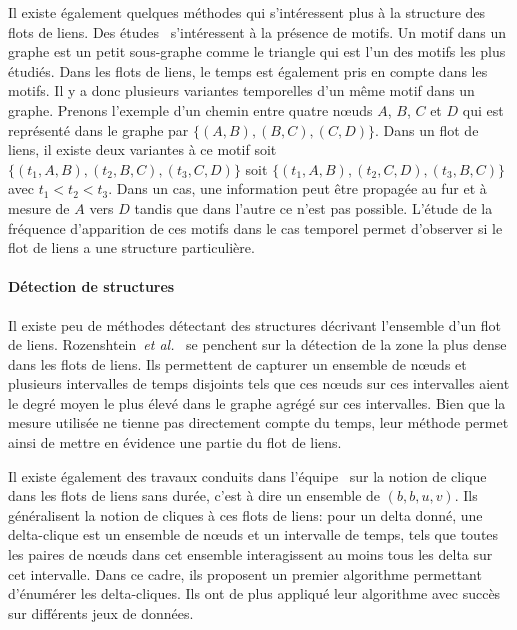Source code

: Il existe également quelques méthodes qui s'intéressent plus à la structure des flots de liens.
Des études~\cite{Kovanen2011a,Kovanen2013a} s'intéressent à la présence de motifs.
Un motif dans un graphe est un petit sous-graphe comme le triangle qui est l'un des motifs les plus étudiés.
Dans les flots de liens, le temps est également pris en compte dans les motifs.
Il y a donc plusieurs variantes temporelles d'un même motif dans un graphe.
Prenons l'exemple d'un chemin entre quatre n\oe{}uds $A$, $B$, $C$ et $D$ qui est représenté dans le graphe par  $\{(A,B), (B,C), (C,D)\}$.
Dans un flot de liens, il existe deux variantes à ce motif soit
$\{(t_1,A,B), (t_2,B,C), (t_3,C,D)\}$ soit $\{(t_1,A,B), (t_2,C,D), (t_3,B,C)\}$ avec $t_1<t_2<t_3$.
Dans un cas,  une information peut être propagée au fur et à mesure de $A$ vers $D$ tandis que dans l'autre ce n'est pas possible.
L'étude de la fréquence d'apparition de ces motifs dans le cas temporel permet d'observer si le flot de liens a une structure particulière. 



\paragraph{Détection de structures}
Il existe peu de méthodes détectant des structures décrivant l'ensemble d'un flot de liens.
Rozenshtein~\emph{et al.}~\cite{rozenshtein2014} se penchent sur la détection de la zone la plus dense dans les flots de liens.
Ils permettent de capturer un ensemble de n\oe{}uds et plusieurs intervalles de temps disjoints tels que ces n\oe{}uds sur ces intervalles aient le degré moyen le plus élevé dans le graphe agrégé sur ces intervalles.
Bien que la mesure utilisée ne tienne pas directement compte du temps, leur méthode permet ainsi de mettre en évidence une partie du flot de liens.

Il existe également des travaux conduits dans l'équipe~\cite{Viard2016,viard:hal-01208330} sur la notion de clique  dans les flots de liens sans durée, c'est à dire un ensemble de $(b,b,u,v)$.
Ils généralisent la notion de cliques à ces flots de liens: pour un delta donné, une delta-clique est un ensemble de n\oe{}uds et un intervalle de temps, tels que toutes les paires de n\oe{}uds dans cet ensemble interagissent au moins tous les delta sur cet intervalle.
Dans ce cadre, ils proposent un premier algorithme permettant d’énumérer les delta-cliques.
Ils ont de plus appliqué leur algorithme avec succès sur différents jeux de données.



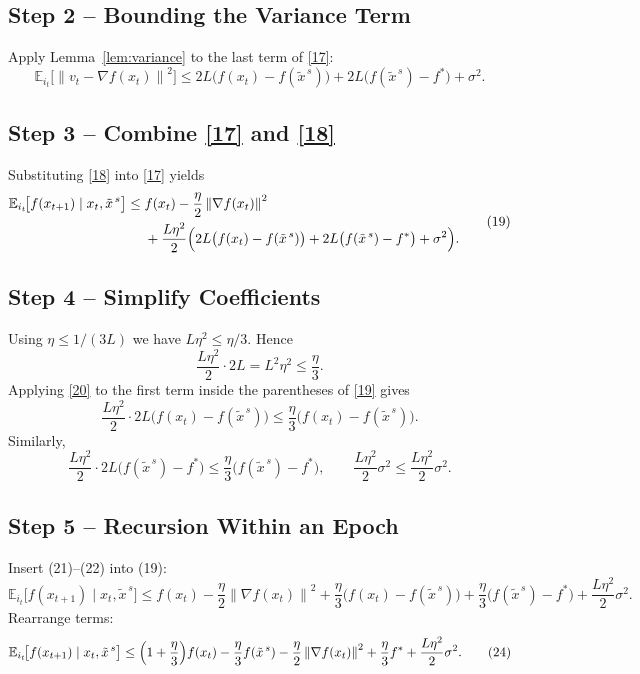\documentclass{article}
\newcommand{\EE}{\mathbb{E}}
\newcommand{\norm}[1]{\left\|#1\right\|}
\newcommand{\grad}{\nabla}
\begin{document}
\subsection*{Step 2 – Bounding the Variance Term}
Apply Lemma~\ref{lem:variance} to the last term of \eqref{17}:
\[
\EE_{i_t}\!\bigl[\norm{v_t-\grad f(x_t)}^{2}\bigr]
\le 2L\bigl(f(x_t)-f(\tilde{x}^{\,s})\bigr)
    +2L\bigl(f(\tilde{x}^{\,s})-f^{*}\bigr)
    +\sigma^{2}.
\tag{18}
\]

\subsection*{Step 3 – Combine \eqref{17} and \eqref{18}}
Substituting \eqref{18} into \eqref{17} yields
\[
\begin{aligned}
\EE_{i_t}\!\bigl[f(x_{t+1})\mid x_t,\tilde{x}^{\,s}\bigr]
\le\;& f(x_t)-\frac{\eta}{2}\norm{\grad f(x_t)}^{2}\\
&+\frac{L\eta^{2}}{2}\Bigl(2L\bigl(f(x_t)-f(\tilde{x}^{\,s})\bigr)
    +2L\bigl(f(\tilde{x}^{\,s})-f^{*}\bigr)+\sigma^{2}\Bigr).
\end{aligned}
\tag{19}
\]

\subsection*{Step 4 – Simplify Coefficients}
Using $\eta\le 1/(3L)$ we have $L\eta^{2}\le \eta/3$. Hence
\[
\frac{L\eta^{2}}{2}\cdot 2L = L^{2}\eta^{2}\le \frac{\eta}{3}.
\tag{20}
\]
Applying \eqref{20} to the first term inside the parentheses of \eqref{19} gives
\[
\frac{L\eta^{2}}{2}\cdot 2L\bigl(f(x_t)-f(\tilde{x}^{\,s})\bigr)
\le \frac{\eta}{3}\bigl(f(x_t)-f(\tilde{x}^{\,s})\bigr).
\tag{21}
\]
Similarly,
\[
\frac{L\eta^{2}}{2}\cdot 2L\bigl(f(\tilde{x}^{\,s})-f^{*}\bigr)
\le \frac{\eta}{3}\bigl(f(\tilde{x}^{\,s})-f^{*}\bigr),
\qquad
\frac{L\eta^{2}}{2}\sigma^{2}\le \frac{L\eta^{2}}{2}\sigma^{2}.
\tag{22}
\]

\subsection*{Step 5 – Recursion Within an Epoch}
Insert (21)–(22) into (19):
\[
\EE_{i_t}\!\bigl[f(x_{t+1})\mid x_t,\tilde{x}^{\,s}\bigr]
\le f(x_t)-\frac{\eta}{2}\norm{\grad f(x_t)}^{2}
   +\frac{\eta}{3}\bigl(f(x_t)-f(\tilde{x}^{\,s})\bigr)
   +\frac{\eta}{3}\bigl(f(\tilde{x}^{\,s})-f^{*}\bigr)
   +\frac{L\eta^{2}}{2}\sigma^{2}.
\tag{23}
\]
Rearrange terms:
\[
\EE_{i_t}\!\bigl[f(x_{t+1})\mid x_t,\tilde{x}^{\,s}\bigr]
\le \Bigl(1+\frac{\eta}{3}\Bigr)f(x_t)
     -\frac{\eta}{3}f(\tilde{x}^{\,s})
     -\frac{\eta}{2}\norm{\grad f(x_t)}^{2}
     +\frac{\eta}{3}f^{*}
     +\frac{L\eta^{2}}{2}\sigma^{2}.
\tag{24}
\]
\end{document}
= = = =
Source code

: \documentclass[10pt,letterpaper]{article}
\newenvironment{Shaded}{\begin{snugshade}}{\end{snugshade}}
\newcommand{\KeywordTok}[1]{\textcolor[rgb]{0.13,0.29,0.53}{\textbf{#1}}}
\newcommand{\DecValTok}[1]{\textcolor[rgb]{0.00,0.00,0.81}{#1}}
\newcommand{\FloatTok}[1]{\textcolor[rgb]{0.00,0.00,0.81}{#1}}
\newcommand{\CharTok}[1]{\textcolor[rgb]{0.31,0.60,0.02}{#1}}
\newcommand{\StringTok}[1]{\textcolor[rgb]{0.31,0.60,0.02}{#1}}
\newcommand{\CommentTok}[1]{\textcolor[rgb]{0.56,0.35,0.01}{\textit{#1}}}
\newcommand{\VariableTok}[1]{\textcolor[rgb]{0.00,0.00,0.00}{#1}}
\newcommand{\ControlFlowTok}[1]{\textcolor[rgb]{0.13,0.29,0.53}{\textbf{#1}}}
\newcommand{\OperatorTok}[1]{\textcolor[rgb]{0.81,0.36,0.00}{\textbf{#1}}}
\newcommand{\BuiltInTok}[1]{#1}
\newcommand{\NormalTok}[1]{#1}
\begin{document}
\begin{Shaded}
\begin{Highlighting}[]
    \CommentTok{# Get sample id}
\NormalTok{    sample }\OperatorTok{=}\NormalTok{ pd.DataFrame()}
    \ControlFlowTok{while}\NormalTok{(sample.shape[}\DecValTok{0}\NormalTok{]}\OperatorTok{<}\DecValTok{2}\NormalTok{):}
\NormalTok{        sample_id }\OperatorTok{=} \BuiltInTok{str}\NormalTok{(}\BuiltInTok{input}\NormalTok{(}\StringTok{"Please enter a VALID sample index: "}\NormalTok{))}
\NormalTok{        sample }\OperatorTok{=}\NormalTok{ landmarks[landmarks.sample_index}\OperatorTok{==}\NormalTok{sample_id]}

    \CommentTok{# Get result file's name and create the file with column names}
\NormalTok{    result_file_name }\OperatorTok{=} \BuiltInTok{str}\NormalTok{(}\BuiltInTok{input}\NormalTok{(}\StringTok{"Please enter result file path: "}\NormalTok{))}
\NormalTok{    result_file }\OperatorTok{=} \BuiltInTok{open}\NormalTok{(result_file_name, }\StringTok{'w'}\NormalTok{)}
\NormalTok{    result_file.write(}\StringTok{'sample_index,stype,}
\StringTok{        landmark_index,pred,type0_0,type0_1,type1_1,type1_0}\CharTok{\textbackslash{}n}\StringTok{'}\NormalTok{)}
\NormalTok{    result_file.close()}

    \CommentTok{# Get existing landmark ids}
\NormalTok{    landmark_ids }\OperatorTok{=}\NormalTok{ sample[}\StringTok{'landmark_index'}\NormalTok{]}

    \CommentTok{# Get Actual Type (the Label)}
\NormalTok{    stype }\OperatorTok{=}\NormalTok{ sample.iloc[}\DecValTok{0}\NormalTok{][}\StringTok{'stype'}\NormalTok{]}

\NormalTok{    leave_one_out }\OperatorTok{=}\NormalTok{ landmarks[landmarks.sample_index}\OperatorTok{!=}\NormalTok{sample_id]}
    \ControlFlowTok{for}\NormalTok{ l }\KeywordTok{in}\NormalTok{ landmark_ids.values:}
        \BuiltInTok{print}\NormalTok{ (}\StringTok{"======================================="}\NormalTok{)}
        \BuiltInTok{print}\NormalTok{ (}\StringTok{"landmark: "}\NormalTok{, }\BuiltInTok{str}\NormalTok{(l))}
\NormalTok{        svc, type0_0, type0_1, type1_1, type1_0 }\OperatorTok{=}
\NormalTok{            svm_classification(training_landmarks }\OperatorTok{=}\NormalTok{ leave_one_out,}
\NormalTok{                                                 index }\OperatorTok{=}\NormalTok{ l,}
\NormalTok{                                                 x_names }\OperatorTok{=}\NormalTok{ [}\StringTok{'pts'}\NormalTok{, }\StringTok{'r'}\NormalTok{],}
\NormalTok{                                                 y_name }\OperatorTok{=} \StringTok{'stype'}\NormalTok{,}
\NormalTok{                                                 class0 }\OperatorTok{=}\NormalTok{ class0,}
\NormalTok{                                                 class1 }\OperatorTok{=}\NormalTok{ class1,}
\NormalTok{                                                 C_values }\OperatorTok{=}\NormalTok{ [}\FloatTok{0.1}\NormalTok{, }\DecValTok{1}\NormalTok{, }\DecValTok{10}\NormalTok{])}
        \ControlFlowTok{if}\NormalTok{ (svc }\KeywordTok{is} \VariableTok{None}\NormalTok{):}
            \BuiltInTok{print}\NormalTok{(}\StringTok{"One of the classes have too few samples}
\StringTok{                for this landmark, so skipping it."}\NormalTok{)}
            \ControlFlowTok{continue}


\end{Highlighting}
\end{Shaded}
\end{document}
= = = =
Wherever the word "input" appears in the data, return the whole line.

\NormalTok{        sample_id }\OperatorTok{=} \BuiltInTok{str}\NormalTok{(}\BuiltInTok{input}\NormalTok{(}\StringTok{"Please enter a VALID sample index: "}\NormalTok{))}
\NormalTok{    result_file_name }\OperatorTok{=} \BuiltInTok{str}\NormalTok{(}\BuiltInTok{input}\NormalTok{(}\StringTok{"Please enter result file path: "}\NormalTok{))}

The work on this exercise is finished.